I just discovered a quite serious problem - My Cuda Seti have stopped crunching - but it still seems active. I get the status running, then Cpu-time counts up to 00:19, freezes a second, the displays 00:21 and no work is done, a simple task keeps up running until i pause or abort it. I tried to leave it alone to see if it was crunching, but after 91:21:12 i aborted it. THe machine has been running fine before. Does anybody have a clue ???
I'm running XP Pro SP2, Q6600 and a Gainward GF8600GT on that specific machine. All the astropulses running on CPU runs fine....

/Goran
ID: 850219 · Report as offensive
Profile Byron S Goodgame
Volunteer tester
Avatar

Send message
Joined: 16 Jan 06
Posts: 1145
Credit: 3,936,993
RAC: 0
United States
Message 850233 - Posted: 6 Jan 2009, 23:07:07 UTC - in response to Message 850219.  
Last modified: 6 Jan 2009, 23:07:47 UTC

Without seeing the tasks it's hard to say exactly what it is, but if it's a CUDA task, the most common reason for this type of behaviour is Very Low Angle Range, or VLAR ( angle ranges 0.1 and below), which CUDA is not able to run. If you could post a link to the task you're talking about or un-hide your pc, it would be more possible to verify.
ID: 850233 · Report as offensive
RandMan

Send message
Joined: 15 Sep 07
Posts: 1
Credit: 143,477
RAC: 0
United States
Message 850242 - Posted: 6 Jan 2009, 23:21:50 UTC

I have the same problem - CUDA job stuck at 00:21.
ID: 850242 · Report as offensive
Profile Byron S Goodgame
Volunteer tester
Avatar

Send message
Joined: 16 Jan 06
Posts: 1145
Credit: 3,936,993
RAC: 0
United States
Message 850252 - Posted: 6 Jan 2009, 23:35:18 UTC - in response to Message 850242.  
Last modified: 6 Jan 2009, 23:37:24 UTC

I have the same problem - CUDA job stuck at 00:21.

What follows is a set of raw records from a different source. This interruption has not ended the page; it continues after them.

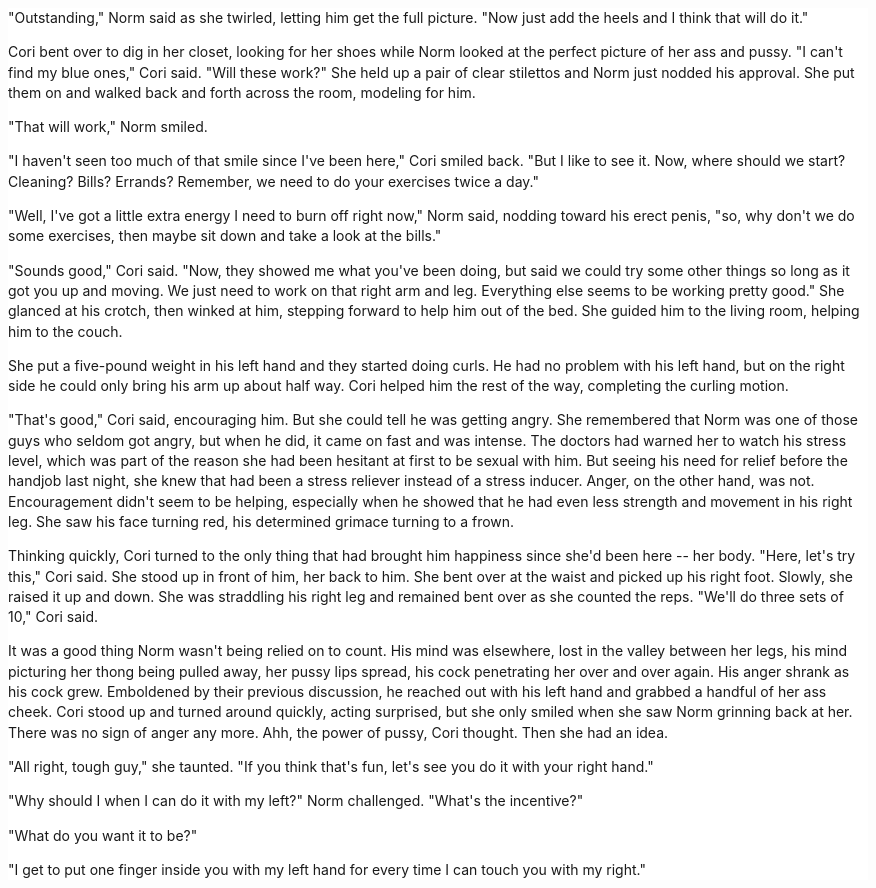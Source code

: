 "Outstanding," Norm said as she twirled, letting him get the full picture. "Now just add the heels and I think that will do it." 

Cori bent over to dig in her closet, looking for her shoes while Norm looked at the perfect picture of her ass and pussy. "I can't find my blue ones," Cori said. "Will these work?" She held up a pair of clear stilettos and Norm just nodded his approval. She put them on and walked back and forth across the room, modeling for him. 

"That will work," Norm smiled. 

"I haven't seen too much of that smile since I've been here," Cori smiled back. "But I like to see it. Now, where should we start? Cleaning? Bills? Errands? Remember, we need to do your exercises twice a day." 

"Well, I've got a little extra energy I need to burn off right now," Norm said, nodding toward his erect penis, "so, why don't we do some exercises, then maybe sit down and take a look at the bills." 

"Sounds good," Cori said. "Now, they showed me what you've been doing, but said we could try some other things so long as it got you up and moving. We just need to work on that right arm and leg. Everything else seems to be working pretty good." She glanced at his crotch, then winked at him, stepping forward to help him out of the bed. She guided him to the living room, helping him to the couch. 

She put a five-pound weight in his left hand and they started doing curls. He had no problem with his left hand, but on the right side he could only bring his arm up about half way. Cori helped him the rest of the way, completing the curling motion. 

"That's good," Cori said, encouraging him. But she could tell he was getting angry. She remembered that Norm was one of those guys who seldom got angry, but when he did, it came on fast and was intense. The doctors had warned her to watch his stress level, which was part of the reason she had been hesitant at first to be sexual with him. But seeing his need for relief before the handjob last night, she knew that had been a stress reliever instead of a stress inducer. Anger, on the other hand, was not. Encouragement didn't seem to be helping, especially when he showed that he had even less strength and movement in his right leg. She saw his face turning red, his determined grimace turning to a frown. 

Thinking quickly, Cori turned to the only thing that had brought him happiness since she'd been here -- her body. "Here, let's try this," Cori said. She stood up in front of him, her back to him. She bent over at the waist and picked up his right foot. Slowly, she raised it up and down. She was straddling his right leg and remained bent over as she counted the reps. "We'll do three sets of 10," Cori said. 

It was a good thing Norm wasn't being relied on to count. His mind was elsewhere, lost in the valley between her legs, his mind picturing her thong being pulled away, her pussy lips spread, his cock penetrating her over and over again. His anger shrank as his cock grew. Emboldened by their previous discussion, he reached out with his left hand and grabbed a handful of her ass cheek. Cori stood up and turned around quickly, acting surprised, but she only smiled when she saw Norm grinning back at her. There was no sign of anger any more. Ahh, the power of pussy, Cori thought. Then she had an idea. 

"All right, tough guy," she taunted. "If you think that's fun, let's see you do it with your right hand." 

"Why should I when I can do it with my left?" Norm challenged. "What's the incentive?" 

"What do you want it to be?" 

"I get to put one finger inside you with my left hand for every time I can touch you with my right." 
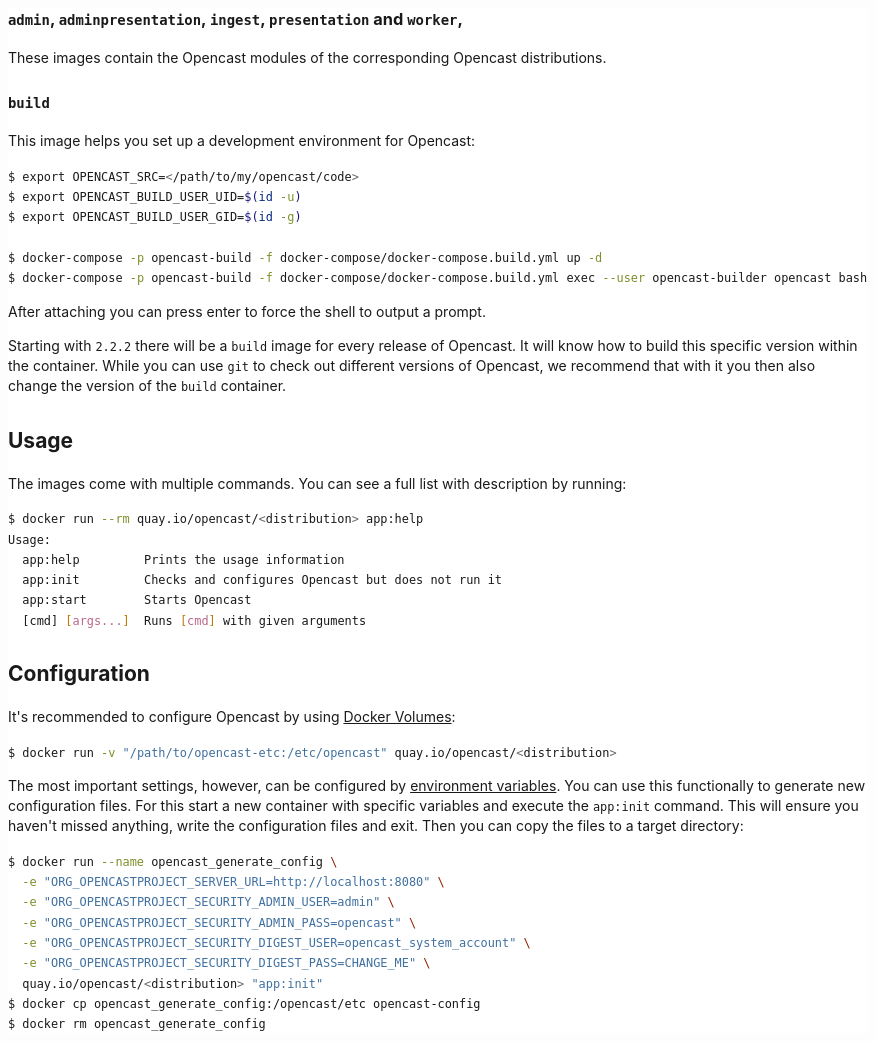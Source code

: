 ### `admin`, `adminpresentation`, `ingest`, `presentation` and `worker`,

These images contain the Opencast modules of the corresponding Opencast distributions.

### `build`

This image helps you set up a development environment for Opencast:

```sh
$ export OPENCAST_SRC=</path/to/my/opencast/code>
$ export OPENCAST_BUILD_USER_UID=$(id -u)
$ export OPENCAST_BUILD_USER_GID=$(id -g)

$ docker-compose -p opencast-build -f docker-compose/docker-compose.build.yml up -d
$ docker-compose -p opencast-build -f docker-compose/docker-compose.build.yml exec --user opencast-builder opencast bash
```

After attaching you can press enter to force the shell to output a prompt.

Starting with `2.2.2` there will be a `build` image for every release of Opencast. It will know how to build this specific version within the container. While you can use `git` to check out different versions of Opencast, we recommend that with it you then also change the version of the `build` container.

## Usage

The images come with multiple commands. You can see a full list with description by running:

```sh
$ docker run --rm quay.io/opencast/<distribution> app:help
Usage:
  app:help         Prints the usage information
  app:init         Checks and configures Opencast but does not run it
  app:start        Starts Opencast
  [cmd] [args...]  Runs [cmd] with given arguments
```

## Configuration

It's recommended to configure Opencast by using [Docker Volumes](https://docs.docker.com/engine/reference/run/#volume-shared-filesystems):

```sh
$ docker run -v "/path/to/opencast-etc:/etc/opencast" quay.io/opencast/<distribution>
```

The most important settings, however, can be configured by [environment variables](https://docs.docker.com/engine/reference/run/#env-environment-variables). You can use this functionally to generate new configuration files. For this start a new container with specific variables and execute the `app:init` command. This will ensure you haven't missed anything, write the configuration files and exit. Then you can copy the files to a target directory:

```sh
$ docker run --name opencast_generate_config \
  -e "ORG_OPENCASTPROJECT_SERVER_URL=http://localhost:8080" \
  -e "ORG_OPENCASTPROJECT_SECURITY_ADMIN_USER=admin" \
  -e "ORG_OPENCASTPROJECT_SECURITY_ADMIN_PASS=opencast" \
  -e "ORG_OPENCASTPROJECT_SECURITY_DIGEST_USER=opencast_system_account" \
  -e "ORG_OPENCASTPROJECT_SECURITY_DIGEST_PASS=CHANGE_ME" \
  quay.io/opencast/<distribution> "app:init"
$ docker cp opencast_generate_config:/opencast/etc opencast-config
$ docker rm opencast_generate_config
```
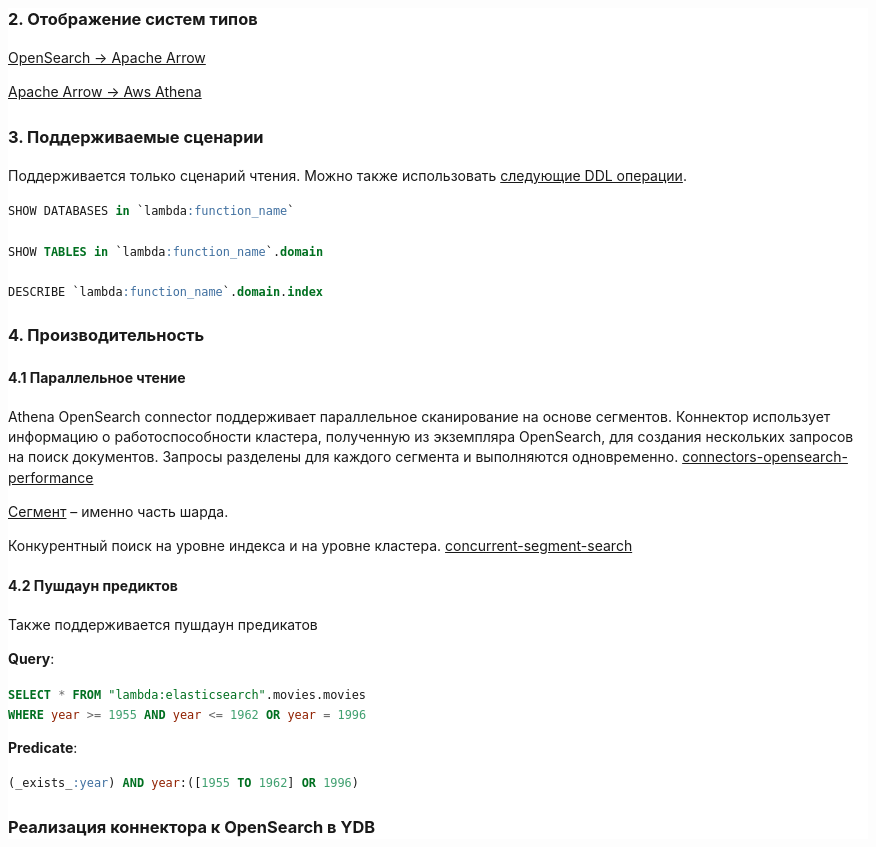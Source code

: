 ### 2. Отображение систем типов
[OpenSearch -> Apache Arrow](https://docs.aws.amazon.com/athena/latest/ug/connectors-opensearch.html)

[Apache Arrow -> Aws Athena](https://github.com/awslabs/aws-athena-query-federation/wiki/Supported-Data-Types)

### 3. Поддерживаемые сценарии

Поддерживается только сценарий чтения.
Можно также использовать [следующие DDL операции](https://docs.aws.amazon.com/athena/latest/ug/connectors-opensearch.html#connectors-opensearch-running-sql-queries).


```sql
SHOW DATABASES in `lambda:function_name`

SHOW TABLES in `lambda:function_name`.domain

DESCRIBE `lambda:function_name`.domain.index
```

### 4. Производительность

#### 4.1 Параллельное чтение

Athena OpenSearch connector поддерживает параллельное сканирование на основе сегментов.
Коннектор использует информацию о работоспособности кластера, полученную из экземпляра OpenSearch, для создания нескольких запросов на поиск документов.
Запросы разделены для каждого сегмента и выполняются одновременно. 
[connectors-opensearch-performance](https://docs.aws.amazon.com/athena/latest/ug/connectors-opensearch.html#connectors-opensearch-performance)

[Сегмент](https://opensearch.org/docs/latest/api-reference/index-apis/segment/) – именно часть шарда.

Конкурентный поиск на уровне индекса и на уровне кластера. 
[concurrent-segment-search](https://opensearch.org/docs/latest/search-plugins/concurrent-segment-search)

#### 4.2 Пушдаун предиктов

Также поддерживается пушдаун предикатов

**Query**:
```sql
SELECT * FROM "lambda:elasticsearch".movies.movies 
WHERE year >= 1955 AND year <= 1962 OR year = 1996
```

**Predicate**:
```sql
(_exists_:year) AND year:([1955 TO 1962] OR 1996)
```

### Реализация коннектора к OpenSearch в YDB
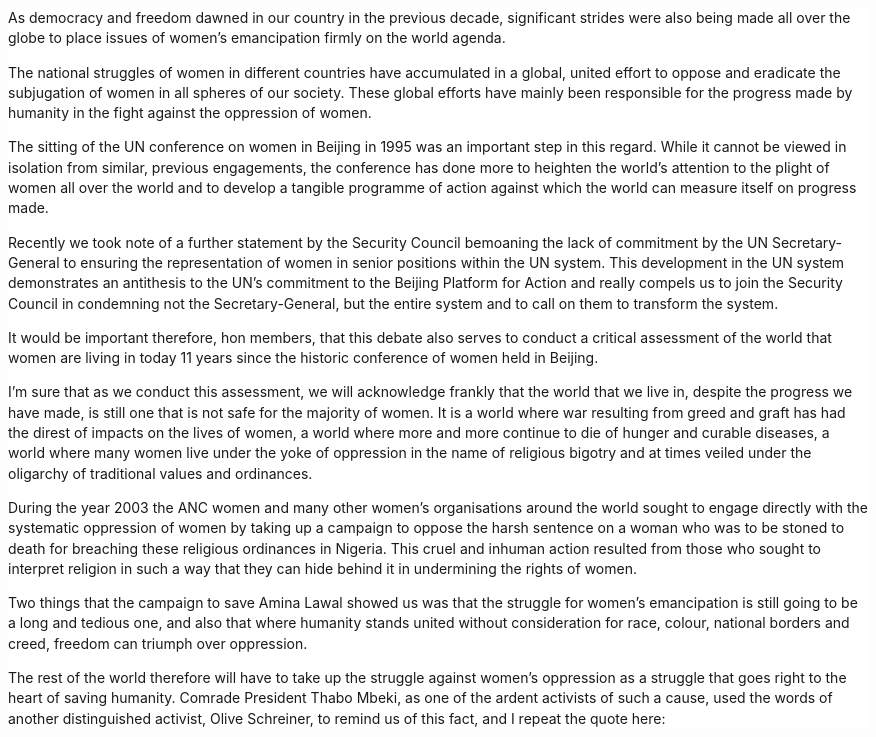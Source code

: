 As democracy and freedom dawned in our country in the previous decade,
significant strides were also being made all over the globe to place issues
of women’s emancipation firmly on the world agenda.

The national struggles of women in different countries have accumulated in
a global, united effort to oppose and eradicate the subjugation of women in
all spheres of our society. These global efforts have mainly been
responsible for the progress made by humanity in the fight against the
oppression of women.

The sitting of the UN conference on women in Beijing in 1995 was an
important step in this regard. While it cannot be viewed in isolation from
similar, previous engagements, the conference has done more to heighten the
world’s attention to the plight of women all over the world and to develop
a tangible programme of action against which the world can measure itself
on progress made.

Recently we took note of a further statement by the Security Council
bemoaning the lack of commitment by the UN Secretary-General to ensuring
the representation of women in senior positions within the UN system. This
development in the UN system demonstrates an antithesis to the UN’s
commitment to the Beijing Platform for Action and really compels us to join
the Security Council in condemning not the Secretary-General, but the
entire system and to call on them to transform the system.

It would be important therefore, hon members, that this debate also serves
to conduct a critical assessment of the world that women are living in
today 11 years since the historic conference of women held in Beijing.

I’m sure that as we conduct this assessment, we will acknowledge frankly
that the world that we live in, despite the progress we have made, is still
one that is not safe for the majority of women. It is a world where war
resulting from greed and graft has had the direst of impacts on the lives
of women, a world where more and more continue to die of hunger and curable
diseases, a world where many women live under the yoke of oppression in the
name of religious bigotry and at times veiled under the oligarchy of
traditional values and ordinances.

During the year 2003 the ANC women and many other women’s organisations
around the world sought to engage directly with the systematic oppression
of women by taking up a campaign to oppose the harsh sentence on a woman
who was to be stoned to death for breaching these religious ordinances in
Nigeria. This cruel and inhuman action resulted from those who sought to
interpret religion in such a way that they can hide behind it in
undermining the rights of women.

Two things that the campaign to save Amina Lawal showed us was that the
struggle for women’s emancipation is still going to be a long and tedious
one, and also that where humanity stands united without consideration for
race, colour, national borders and creed, freedom can triumph over
oppression.

The rest of the world therefore will have to take up the struggle against
women’s oppression as a struggle that goes right to the heart of saving
humanity. Comrade President Thabo Mbeki, as one of the ardent activists of
such a cause, used the words of another distinguished activist, Olive
Schreiner, to remind us of this fact, and I repeat the quote here:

Of the MB tasks of yours that were aborted they all appear to be Very Low Angle Range. At this time aborting those tasks is about all you can do when running CUDA.

You also have a number of AstroPulse tasks aborted too, but I'm not sure why those were a probmlrm for you. If they were stuck too, snoozing them and making sure you completely close down Boinc Manager and then restarting Boinc can sometimes get those going again. Sometimes even a reboot of the system after the previous suggestion fails, can do the trick too.
ID: 850252 · Report as offensive
Profile eaglescouter

Send message
Joined: 28 Dec 02
Posts: 162
Credit: 42,012,553
RAC: 0
United States
Message 850477 - Posted: 7 Jan 2009, 16:56:57 UTC

I aborted one of these 'frozen' CUDA work units, the system had completed no work for several hours :(
It's not too many computers, it's a lack of circuit breakers for this room. But we can fix it :)
ID: 850477 · Report as offensive
Profile Fusky*
Avatar

Send message
Joined: 9 Apr 07
Posts: 120
Credit: 415,845
RAC: 0
United States
Message 850492 - Posted: 7 Jan 2009, 17:45:32 UTC

same happened to me had a task running next day same task was still running,so all i did was stop accepting cuda tasks and aborted all cuda tasks i had in stock,so back to crunching regular units now
ID: 850492 · Report as offensive
Profile skildude
Avatar

Send message
Joined: 4 Oct 00
Posts: 9541
Credit: 50,759,529
RAC: 60
Yemen
Message 850494 - Posted: 7 Jan 2009, 17:47:58 UTC

someone had written and posted a script to end task when Cuda locked up. It was on this forum but I can't find it now.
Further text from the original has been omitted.